● **Prompt**
Report each line of the entries that contains the word "constituants", copied in full.

● **Information supplied**

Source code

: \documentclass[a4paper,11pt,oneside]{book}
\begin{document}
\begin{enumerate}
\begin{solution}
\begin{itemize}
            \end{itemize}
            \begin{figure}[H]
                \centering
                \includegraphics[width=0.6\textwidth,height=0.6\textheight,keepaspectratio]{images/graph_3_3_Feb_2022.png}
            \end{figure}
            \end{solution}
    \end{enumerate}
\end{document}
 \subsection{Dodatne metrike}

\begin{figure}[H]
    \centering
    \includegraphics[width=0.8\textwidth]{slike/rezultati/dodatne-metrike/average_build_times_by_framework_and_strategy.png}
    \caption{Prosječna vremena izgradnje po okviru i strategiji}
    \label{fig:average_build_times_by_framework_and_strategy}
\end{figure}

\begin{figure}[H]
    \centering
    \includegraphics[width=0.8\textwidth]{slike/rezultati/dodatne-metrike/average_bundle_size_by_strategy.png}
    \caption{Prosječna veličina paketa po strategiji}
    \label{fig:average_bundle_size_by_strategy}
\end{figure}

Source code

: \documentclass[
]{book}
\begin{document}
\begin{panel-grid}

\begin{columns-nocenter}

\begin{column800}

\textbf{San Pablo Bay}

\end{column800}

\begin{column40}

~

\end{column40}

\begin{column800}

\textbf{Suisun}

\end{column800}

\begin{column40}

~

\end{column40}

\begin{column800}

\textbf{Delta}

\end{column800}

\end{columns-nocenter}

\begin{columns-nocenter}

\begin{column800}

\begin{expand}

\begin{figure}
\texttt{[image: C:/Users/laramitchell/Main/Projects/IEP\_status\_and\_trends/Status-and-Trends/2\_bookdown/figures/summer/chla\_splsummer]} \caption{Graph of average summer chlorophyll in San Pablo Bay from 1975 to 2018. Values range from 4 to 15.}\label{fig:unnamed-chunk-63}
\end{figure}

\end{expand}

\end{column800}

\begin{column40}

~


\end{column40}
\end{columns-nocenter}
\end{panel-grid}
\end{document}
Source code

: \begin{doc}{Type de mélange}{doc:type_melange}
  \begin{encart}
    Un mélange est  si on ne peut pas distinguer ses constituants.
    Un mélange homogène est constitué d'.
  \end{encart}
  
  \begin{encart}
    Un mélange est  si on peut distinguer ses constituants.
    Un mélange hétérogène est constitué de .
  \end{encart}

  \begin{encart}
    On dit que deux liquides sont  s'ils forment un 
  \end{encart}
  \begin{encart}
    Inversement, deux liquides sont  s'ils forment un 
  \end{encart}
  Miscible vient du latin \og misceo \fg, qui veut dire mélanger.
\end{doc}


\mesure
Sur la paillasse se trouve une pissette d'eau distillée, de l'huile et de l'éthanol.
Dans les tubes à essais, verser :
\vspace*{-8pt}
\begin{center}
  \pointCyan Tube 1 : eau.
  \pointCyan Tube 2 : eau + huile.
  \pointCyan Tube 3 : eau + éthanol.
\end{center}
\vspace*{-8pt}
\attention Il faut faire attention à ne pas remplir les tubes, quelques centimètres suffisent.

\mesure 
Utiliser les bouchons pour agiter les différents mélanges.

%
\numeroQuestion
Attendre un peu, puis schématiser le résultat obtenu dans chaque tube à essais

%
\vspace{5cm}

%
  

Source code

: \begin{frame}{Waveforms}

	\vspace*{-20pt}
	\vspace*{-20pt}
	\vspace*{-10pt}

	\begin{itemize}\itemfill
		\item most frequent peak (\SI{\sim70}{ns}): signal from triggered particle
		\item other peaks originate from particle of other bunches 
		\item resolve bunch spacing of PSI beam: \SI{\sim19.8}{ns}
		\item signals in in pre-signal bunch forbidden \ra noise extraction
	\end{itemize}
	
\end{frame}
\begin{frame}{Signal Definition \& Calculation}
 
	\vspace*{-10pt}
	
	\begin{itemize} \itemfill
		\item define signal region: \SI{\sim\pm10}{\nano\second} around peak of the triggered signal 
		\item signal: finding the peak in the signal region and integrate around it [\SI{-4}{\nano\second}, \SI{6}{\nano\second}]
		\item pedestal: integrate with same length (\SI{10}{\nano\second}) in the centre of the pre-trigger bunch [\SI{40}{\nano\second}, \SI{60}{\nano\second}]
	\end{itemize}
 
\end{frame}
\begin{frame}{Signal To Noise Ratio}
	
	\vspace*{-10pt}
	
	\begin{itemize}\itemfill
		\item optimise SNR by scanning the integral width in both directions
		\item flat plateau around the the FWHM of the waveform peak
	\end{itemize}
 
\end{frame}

● **Answer to this problem**
    Un mélange est  si on ne peut pas distinguer ses constituants.
    Un mélange est  si on peut distinguer ses constituants.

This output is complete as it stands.